Young Adulthood This stage, in Erikson’s opinion, lasts from age 19-40. It is marked by people’s need to foster relationships with others. He posits that all people have a need to form loving relationships with other people and the conflict defining this time is Intimacy vs. Isolation. As we come into the next stages of our lives, meaning in one’s life is thought to be found in how we connect with others. Many people partner with another, live with other people, get married, and spend free time with friends and family. If there is discord or conflict with others during these years causing a person to connect less with others, isolation results and can interfere with how meaningful one see’s her life to be. An important thing to note here, if we take Erikson’s stages to be relatively accurate, is that this stage sets a person up to behave in fulfillment-oriented ways during the next stage. If this is true, then stereotypically mid-life-crisis behaviors will result after loss of an important relationship, emotional distress due to isolation, loneliness, etc.
Middle Adulthood Between the ages of 40 and 65, adults are supposed to be struggling with “work and parenthood,” according to Erikson. Firstly, not everyone chooses to have children, so issues of procreation and parenting are not always important. This is the stage of life in which one’s behaviors are often labeled as “mid-life crises,” and the conflict that Erikson purported was evident here is Generativity vs. Stagnation. The trouble is, every person’s definition of ‘generativity’ is very different and each person’s conceptualization of what it is will manifest itself in a different way. Before we judge how a person is or isn’t spending money, choosing to be or not be in relationships, or changing appearances, think twice about whether or not you want to label it a mid-life crisis.

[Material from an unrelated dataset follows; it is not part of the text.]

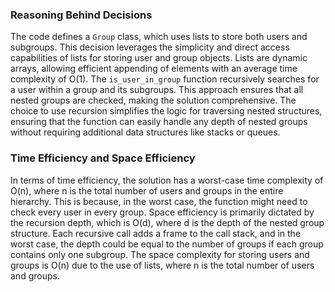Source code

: ### Reasoning Behind Decisions

The code defines a `Group` class, which uses lists to store both users and subgroups. This decision leverages the simplicity and direct access capabilities of lists for storing user and group objects. Lists are dynamic arrays, allowing efficient appending of elements with an average time complexity of O(1). The `is_user_in_group` function recursively searches for a user within a group and its subgroups. This approach ensures that all nested groups are checked, making the solution comprehensive. The choice to use recursion simplifies the logic for traversing nested structures, ensuring that the function can easily handle any depth of nested groups without requiring additional data structures like stacks or queues.

### Time Efficiency and Space Efficiency

In terms of time efficiency, the solution has a worst-case time complexity of O(n), where n is the total number of users and groups in the entire hierarchy. This is because, in the worst case, the function might need to check every user in every group. Space efficiency is primarily dictated by the recursion depth, which is O(d), where d is the depth of the nested group structure. Each recursive call adds a frame to the call stack, and in the worst case, the depth could be equal to the number of groups if each group contains only one subgroup. The space complexity for storing users and groups is O(n) due to the use of lists, where n is the total number of users and groups.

Maturity Basically, Erikson threw this stage in there as the “preparing to die” stage. “Age 65 to death.” How depressing! How many people do you know who worked way past the age of 65? How many people have you met who are vibrant, wise, and expressive that are over 65? It’s really sad how our society underemphasizes the contributions that this age group can make to society. Ego Integrity vs. Despair is the supposed conflict, and although I have seen individuals go toward both of those ends of Erikson’s outcomes, I think far fewer people would move toward an experience of despair if our culture wasn’t riddled with ageism. If we celebrated and supported individuals who are 65+ and sought out more intergenerational connections, we could gain insight that would enable younger generations to appreciate the history that made our society and culture what they are today.
So, this basically turned into a rant about why we should seek out more intergenerational friendships, but the takeaway message is this: don’t be ageist and don’t buy into the stereotype that individuals in their 40s who are exploring their identities anew are “in crisis.” Because existentially, we are all in crisis all the time. At least, according to Erikson we are.